▶ _What the exercise asks_: Please copy each line of the listing below in which the word "name" appears.

▶ _Study material_:
####

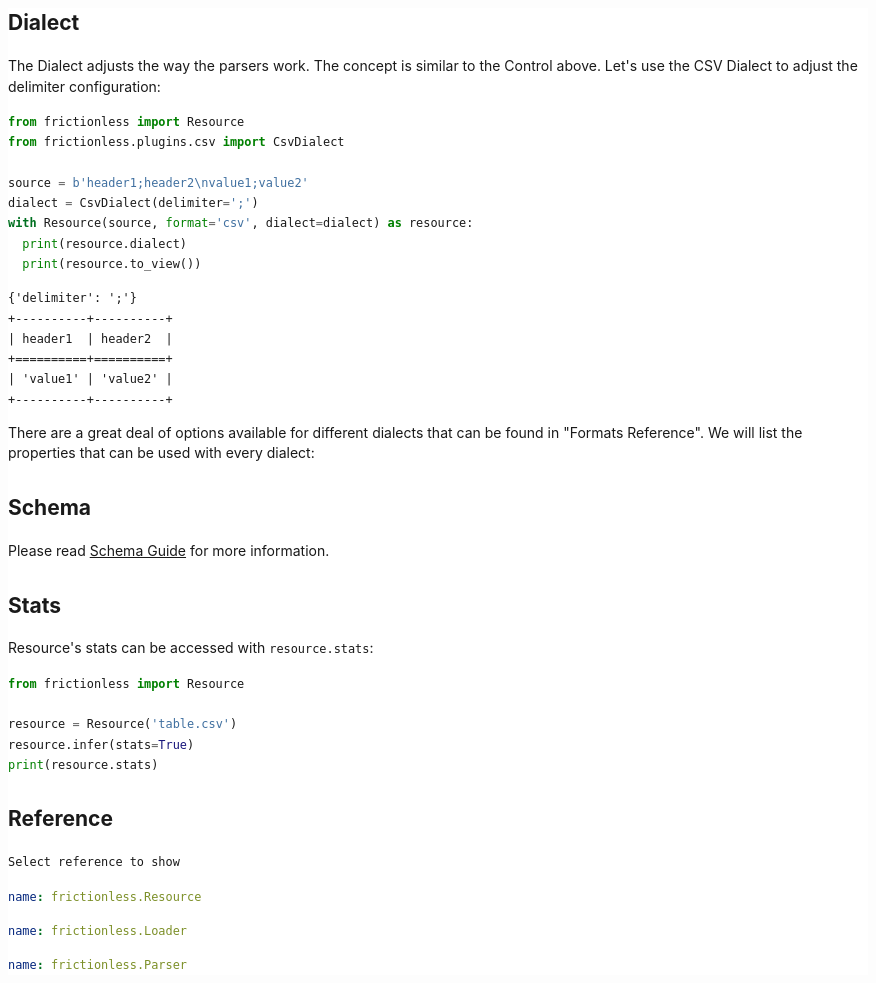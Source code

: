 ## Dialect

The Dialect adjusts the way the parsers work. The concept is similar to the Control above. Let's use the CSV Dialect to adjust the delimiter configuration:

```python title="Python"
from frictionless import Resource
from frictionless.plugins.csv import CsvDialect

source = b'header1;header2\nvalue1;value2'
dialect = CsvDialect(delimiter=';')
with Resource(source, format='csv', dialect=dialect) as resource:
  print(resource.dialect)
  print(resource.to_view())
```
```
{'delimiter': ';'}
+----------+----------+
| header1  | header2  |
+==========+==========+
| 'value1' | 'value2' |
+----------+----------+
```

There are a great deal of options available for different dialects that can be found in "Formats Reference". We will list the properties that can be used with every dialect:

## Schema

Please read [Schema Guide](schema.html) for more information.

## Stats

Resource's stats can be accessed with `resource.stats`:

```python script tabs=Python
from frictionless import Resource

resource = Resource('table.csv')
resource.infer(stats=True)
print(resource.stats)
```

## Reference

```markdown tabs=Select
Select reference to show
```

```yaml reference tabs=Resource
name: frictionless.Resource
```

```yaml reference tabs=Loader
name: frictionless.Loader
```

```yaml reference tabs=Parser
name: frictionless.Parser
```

####

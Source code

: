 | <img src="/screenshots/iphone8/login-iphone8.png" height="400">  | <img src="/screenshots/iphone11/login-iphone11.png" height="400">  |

####

▶ _Your solution_:
name: frictionless.Resource
name: frictionless.Loader
name: frictionless.Parser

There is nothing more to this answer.